[Dataset records — start]

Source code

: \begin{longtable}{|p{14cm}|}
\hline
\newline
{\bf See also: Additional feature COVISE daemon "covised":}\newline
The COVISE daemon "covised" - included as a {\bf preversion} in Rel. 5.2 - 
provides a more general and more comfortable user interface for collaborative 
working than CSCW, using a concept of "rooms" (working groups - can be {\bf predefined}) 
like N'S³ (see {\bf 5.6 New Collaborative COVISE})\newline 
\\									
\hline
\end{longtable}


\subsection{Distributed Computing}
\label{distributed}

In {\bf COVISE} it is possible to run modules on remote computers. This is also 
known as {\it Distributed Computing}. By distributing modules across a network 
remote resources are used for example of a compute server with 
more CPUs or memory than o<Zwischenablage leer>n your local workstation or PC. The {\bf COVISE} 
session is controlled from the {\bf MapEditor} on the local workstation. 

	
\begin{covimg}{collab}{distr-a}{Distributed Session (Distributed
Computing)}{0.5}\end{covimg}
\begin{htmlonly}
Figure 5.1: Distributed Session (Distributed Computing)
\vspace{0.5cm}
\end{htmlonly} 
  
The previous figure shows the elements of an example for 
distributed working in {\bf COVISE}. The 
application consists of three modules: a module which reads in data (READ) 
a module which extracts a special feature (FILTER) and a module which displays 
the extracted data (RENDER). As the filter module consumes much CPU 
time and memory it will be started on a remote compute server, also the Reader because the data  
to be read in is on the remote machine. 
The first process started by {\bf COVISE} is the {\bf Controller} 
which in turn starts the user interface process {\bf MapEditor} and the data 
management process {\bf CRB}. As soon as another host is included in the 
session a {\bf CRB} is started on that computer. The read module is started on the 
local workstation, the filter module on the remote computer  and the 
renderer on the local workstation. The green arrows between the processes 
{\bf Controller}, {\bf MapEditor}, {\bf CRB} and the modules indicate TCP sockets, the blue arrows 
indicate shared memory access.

[Dataset records — finish]

• _Directions_
Retype the entries precisely as they stand.

• _Completed task_
Source code

: \begin{longtable}{|p{14cm}|}
\hline
\newline
{\bf See also: Additional feature COVISE daemon "covised":}\newline
The COVISE daemon "covised" - included as a {\bf preversion} in Rel. 5.2 - 
provides a more general and more comfortable user interface for collaborative 
working than CSCW, using a concept of "rooms" (working groups - can be {\bf predefined}) 
like N'S³ (see {\bf 5.6 New Collaborative COVISE})\newline 
\\									
\hline
\end{longtable}


\subsection{Distributed Computing}
\label{distributed}

In {\bf COVISE} it is possible to run modules on remote computers. This is also 
known as {\it Distributed Computing}. By distributing modules across a network 
remote resources are used for example of a compute server with 
more CPUs or memory than o<Zwischenablage leer>n your local workstation or PC. The {\bf COVISE} 
session is controlled from the {\bf MapEditor} on the local workstation. 

	
\begin{covimg}{collab}{distr-a}{Distributed Session (Distributed
Computing)}{0.5}\end{covimg}
\begin{htmlonly}
Figure 5.1: Distributed Session (Distributed Computing)
\vspace{0.5cm}
\end{htmlonly} 
  
The previous figure shows the elements of an example for 
distributed working in {\bf COVISE}. The 
application consists of three modules: a module which reads in data (READ) 
a module which extracts a special feature (FILTER) and a module which displays 
the extracted data (RENDER). As the filter module consumes much CPU 
time and memory it will be started on a remote compute server, also the Reader because the data  
to be read in is on the remote machine. 
The first process started by {\bf COVISE} is the {\bf Controller} 
which in turn starts the user interface process {\bf MapEditor} and the data 
management process {\bf CRB}. As soon as another host is included in the 
session a {\bf CRB} is started on that computer. The read module is started on the 
local workstation, the filter module on the remote computer  and the 
renderer on the local workstation. The green arrows between the processes 
{\bf Controller}, {\bf MapEditor}, {\bf CRB} and the modules indicate TCP sockets, the blue arrows 
indicate shared memory access.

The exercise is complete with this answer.